• ACTIVITY:
Read through the records. Copy each line that has the word "capabilities".

Stored dataset items
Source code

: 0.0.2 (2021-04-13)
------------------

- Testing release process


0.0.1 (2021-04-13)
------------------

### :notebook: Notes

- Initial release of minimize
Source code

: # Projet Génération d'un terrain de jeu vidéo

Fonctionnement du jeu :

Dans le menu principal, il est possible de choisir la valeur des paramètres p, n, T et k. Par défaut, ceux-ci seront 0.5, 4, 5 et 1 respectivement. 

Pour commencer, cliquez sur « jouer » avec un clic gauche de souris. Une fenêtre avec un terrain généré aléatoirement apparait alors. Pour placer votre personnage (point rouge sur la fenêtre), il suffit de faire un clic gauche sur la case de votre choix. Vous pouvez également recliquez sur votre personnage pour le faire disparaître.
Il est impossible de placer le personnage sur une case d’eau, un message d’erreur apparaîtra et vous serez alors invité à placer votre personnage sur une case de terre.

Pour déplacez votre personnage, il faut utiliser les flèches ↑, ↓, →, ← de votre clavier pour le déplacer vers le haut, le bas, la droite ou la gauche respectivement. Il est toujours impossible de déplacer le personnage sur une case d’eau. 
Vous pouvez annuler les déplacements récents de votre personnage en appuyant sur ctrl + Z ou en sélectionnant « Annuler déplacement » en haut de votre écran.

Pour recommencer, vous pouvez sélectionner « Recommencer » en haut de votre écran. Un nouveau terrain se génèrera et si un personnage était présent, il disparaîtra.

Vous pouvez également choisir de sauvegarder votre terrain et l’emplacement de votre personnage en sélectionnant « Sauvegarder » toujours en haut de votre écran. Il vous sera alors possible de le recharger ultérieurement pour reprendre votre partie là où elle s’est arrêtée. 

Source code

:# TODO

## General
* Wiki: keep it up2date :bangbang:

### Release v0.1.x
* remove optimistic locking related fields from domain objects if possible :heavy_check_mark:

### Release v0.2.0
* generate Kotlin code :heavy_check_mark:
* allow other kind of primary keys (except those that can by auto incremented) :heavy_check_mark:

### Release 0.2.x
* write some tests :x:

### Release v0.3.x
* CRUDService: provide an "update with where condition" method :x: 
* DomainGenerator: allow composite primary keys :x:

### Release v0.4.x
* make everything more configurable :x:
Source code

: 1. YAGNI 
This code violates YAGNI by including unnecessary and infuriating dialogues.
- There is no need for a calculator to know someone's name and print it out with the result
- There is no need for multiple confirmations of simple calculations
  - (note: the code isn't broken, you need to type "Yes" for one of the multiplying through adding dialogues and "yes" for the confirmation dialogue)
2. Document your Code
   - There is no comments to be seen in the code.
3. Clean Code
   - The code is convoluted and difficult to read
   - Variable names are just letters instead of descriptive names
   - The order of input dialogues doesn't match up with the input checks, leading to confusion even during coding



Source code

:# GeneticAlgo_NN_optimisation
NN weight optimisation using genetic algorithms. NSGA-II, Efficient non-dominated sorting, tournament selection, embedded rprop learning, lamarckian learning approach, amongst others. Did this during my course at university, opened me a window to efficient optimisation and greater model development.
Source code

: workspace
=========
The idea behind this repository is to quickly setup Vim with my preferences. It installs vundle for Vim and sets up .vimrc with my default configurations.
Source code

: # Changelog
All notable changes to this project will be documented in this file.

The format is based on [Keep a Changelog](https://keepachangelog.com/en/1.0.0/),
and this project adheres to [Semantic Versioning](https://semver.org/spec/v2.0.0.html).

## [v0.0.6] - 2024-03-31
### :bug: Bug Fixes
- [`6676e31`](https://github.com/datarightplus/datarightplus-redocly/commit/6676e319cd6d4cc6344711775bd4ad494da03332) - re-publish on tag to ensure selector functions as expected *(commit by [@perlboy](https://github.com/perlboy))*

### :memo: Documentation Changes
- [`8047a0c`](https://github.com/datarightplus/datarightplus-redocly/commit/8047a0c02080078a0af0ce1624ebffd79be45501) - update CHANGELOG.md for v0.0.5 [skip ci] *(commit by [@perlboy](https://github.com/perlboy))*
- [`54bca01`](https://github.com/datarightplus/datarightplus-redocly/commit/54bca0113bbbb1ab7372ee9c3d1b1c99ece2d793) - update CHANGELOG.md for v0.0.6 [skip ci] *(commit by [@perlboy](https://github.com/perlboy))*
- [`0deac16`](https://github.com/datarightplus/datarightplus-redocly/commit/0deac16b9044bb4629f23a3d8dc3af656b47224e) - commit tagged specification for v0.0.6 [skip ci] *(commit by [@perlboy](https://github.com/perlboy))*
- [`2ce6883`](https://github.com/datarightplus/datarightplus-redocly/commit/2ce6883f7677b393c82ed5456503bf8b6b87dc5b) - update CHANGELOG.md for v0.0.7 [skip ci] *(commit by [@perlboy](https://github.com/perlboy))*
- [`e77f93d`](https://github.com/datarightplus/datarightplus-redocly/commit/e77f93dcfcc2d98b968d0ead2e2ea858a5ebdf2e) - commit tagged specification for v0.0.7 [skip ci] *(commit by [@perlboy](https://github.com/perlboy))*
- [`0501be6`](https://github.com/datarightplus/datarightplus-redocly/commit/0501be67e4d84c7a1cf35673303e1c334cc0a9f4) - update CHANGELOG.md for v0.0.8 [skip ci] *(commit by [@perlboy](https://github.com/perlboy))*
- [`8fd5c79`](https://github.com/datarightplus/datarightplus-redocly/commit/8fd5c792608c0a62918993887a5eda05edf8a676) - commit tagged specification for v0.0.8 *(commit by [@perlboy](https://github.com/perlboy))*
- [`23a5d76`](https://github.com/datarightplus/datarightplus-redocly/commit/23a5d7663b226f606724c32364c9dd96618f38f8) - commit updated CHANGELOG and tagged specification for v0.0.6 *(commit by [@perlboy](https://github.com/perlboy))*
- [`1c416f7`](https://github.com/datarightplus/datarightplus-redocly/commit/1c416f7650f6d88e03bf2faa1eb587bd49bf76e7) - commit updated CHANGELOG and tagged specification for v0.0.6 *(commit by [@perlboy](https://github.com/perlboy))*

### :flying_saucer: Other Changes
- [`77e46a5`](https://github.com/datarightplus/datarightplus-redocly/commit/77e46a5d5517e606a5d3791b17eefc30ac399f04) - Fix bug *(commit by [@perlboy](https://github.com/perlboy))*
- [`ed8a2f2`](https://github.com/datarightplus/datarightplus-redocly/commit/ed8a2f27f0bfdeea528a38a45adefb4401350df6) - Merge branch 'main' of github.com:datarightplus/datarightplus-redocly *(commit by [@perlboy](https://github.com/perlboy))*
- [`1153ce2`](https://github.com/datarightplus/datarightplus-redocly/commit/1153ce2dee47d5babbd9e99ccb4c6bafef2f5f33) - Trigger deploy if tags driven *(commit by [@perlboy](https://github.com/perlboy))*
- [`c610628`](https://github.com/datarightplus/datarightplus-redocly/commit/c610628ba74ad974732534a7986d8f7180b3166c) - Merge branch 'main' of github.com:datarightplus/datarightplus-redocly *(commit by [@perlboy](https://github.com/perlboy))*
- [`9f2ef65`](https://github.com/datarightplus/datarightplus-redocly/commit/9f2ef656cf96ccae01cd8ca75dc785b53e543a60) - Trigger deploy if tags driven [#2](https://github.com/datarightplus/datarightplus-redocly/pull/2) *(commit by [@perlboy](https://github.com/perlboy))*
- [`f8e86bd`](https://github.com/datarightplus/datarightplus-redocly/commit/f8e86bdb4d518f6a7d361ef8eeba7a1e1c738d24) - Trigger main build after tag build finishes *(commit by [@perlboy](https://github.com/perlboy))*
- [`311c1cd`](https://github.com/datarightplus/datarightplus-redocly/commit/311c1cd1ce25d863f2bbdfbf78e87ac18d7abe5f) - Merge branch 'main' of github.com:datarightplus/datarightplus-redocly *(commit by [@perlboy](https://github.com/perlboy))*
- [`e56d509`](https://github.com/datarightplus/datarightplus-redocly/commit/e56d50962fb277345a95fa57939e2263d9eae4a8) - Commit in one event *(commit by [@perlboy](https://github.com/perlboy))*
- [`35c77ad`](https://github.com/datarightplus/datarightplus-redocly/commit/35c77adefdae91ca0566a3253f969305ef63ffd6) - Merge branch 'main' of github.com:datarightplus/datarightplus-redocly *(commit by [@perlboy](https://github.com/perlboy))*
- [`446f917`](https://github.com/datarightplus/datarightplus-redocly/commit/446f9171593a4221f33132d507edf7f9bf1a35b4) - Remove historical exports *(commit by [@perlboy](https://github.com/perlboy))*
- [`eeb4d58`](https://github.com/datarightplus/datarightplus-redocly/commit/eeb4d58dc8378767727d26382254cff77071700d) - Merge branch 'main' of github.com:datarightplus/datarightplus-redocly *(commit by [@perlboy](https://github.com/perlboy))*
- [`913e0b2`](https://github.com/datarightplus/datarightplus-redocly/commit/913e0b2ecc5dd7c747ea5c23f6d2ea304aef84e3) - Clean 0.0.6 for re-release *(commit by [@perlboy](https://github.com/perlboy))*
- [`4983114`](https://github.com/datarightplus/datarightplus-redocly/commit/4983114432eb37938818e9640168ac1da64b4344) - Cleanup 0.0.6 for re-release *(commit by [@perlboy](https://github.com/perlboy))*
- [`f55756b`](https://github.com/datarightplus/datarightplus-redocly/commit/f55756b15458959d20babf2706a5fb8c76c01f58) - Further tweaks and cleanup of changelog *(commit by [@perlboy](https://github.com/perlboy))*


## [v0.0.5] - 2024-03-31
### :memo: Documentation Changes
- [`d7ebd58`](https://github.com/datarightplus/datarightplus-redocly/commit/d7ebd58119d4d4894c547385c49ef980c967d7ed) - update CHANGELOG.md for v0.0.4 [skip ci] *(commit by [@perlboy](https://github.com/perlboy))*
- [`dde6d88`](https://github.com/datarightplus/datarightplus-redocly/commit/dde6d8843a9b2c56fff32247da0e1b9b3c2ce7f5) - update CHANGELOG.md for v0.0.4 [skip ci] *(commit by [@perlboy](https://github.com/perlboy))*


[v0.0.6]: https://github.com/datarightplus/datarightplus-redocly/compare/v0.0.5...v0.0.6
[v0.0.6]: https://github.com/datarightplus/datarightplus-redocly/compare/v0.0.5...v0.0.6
...
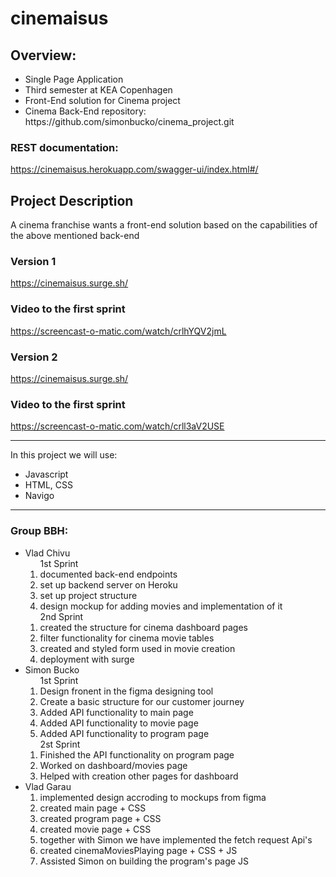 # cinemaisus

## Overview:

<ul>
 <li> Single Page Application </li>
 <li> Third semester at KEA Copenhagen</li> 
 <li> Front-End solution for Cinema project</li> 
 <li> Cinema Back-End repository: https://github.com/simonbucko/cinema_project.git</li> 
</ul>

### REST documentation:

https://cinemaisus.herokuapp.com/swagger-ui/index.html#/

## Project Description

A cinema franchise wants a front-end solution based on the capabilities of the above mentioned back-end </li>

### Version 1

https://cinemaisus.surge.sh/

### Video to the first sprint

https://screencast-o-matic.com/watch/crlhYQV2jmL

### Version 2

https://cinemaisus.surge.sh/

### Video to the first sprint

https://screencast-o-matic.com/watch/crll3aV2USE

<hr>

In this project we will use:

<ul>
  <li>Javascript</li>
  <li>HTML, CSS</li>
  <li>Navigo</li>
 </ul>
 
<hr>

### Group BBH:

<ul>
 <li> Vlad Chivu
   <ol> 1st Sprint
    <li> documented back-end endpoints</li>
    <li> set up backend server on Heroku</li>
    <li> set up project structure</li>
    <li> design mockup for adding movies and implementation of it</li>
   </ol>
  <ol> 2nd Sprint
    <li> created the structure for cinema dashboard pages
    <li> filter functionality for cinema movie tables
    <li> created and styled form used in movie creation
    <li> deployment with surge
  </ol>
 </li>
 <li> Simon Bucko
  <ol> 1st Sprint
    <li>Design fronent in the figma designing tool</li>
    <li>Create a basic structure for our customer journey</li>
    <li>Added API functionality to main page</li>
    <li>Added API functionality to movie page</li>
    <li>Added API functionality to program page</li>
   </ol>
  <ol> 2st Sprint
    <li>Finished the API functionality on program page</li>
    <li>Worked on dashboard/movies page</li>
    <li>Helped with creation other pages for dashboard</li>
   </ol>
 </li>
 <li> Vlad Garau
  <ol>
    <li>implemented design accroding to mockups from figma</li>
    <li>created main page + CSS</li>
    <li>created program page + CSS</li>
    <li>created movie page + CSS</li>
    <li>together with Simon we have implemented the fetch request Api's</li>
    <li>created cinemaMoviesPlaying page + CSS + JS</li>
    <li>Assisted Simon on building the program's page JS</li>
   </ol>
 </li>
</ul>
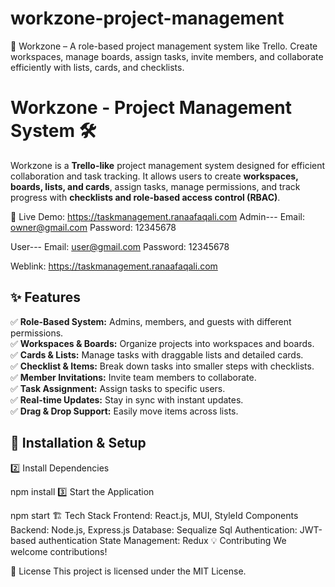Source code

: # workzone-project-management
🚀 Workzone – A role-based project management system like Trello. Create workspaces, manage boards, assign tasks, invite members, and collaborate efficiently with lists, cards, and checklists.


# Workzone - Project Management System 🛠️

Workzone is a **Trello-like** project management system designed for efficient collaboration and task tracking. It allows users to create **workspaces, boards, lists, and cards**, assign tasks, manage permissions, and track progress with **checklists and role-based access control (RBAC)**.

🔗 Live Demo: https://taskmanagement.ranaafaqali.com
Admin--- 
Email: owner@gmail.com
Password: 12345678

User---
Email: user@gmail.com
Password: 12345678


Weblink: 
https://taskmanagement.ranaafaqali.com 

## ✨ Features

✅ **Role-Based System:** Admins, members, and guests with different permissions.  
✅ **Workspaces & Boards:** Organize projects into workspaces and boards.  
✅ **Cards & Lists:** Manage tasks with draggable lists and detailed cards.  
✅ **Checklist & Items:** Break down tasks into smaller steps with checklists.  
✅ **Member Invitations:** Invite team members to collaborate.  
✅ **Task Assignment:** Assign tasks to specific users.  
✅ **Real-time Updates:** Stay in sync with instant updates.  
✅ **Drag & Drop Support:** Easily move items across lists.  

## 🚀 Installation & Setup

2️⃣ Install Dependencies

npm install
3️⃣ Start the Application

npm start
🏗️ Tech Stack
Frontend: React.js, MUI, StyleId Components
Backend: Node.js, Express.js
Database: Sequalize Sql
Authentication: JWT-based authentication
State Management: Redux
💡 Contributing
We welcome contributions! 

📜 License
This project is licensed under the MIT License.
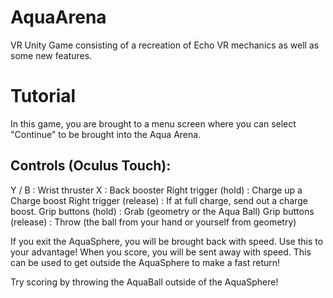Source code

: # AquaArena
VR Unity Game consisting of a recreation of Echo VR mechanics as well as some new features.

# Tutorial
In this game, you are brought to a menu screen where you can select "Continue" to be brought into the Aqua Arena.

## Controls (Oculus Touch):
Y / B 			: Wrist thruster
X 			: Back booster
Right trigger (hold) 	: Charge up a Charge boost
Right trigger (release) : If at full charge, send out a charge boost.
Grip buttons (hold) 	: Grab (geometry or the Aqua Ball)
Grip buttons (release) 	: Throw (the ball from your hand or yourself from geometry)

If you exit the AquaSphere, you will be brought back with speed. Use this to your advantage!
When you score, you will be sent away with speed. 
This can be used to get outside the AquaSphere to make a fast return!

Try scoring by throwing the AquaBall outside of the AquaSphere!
--
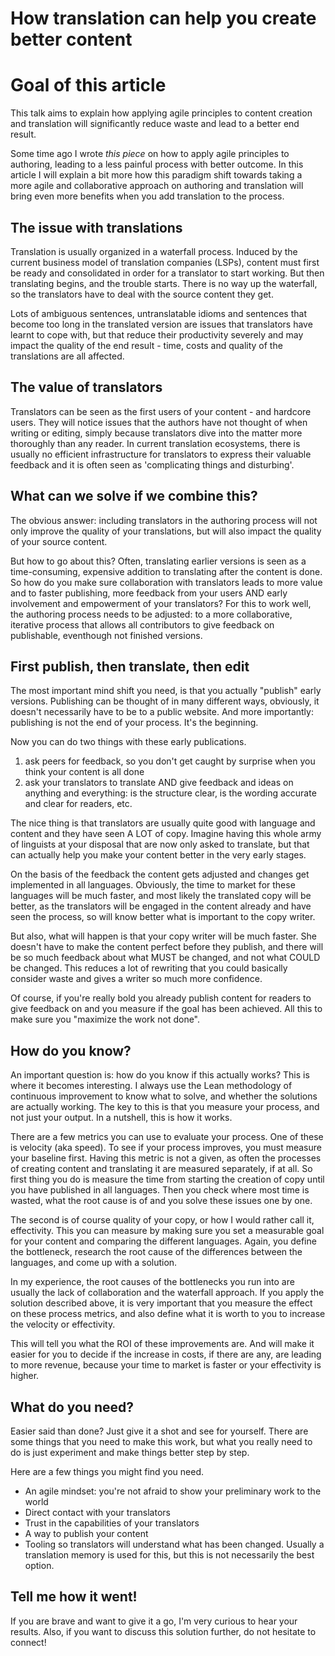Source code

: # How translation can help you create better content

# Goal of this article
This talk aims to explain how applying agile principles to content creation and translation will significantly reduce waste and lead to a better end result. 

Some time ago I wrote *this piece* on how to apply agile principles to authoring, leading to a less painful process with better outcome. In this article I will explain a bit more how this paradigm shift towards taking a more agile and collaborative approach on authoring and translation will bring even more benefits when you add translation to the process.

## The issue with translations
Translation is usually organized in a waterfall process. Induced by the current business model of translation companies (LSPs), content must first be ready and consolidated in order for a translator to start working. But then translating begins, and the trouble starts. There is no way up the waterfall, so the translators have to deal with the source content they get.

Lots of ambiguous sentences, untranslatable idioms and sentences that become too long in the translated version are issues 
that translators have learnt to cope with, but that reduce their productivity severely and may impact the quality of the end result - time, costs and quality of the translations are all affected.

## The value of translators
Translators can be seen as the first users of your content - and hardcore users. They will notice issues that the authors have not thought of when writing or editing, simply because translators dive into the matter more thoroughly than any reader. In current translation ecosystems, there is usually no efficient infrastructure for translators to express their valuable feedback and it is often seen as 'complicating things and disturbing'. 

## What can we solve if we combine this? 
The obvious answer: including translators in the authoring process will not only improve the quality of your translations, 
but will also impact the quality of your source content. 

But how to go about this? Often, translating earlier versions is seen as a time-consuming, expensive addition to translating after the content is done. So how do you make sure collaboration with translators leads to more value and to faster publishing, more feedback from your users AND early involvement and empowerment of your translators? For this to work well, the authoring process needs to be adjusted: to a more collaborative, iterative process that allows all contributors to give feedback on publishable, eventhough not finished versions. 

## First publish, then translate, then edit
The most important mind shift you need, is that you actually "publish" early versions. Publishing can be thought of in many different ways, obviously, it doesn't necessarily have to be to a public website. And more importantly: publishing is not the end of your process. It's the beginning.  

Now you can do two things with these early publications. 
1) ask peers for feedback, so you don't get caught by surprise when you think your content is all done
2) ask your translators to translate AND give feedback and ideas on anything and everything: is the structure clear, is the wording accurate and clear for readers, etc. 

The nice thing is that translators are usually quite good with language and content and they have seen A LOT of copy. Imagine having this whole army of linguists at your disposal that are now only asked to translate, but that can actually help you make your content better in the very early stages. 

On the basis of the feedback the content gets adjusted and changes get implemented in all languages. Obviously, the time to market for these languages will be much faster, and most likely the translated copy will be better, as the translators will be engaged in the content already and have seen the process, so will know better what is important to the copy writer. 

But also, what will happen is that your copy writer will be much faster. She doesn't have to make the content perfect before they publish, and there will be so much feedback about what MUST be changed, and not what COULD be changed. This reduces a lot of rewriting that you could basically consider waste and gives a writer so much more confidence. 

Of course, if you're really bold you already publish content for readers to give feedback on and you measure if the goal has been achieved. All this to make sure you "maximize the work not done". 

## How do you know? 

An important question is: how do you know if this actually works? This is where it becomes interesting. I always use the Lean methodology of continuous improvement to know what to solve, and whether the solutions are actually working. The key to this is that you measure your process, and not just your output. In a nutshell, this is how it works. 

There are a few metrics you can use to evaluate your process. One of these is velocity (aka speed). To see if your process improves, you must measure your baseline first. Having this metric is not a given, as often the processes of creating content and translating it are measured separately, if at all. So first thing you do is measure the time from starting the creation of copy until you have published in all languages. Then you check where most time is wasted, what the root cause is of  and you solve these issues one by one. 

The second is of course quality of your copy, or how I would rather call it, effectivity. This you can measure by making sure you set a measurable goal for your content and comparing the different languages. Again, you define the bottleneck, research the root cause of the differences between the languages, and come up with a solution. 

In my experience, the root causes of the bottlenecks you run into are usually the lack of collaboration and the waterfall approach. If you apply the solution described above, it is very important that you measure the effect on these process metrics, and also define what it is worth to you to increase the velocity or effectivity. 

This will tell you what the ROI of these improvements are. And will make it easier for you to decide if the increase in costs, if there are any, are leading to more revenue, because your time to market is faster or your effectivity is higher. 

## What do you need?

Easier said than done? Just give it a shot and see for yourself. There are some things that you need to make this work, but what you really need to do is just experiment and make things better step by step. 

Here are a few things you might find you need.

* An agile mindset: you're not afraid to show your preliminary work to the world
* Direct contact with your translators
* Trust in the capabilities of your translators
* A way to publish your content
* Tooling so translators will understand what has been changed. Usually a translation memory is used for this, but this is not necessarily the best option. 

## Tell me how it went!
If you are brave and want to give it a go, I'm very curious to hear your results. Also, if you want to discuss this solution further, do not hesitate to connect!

• ANSWER SPACE:
A cinema franchise wants a front-end solution based on the capabilities of the above mentioned back-end </li>
* Trust in the capabilities of your translators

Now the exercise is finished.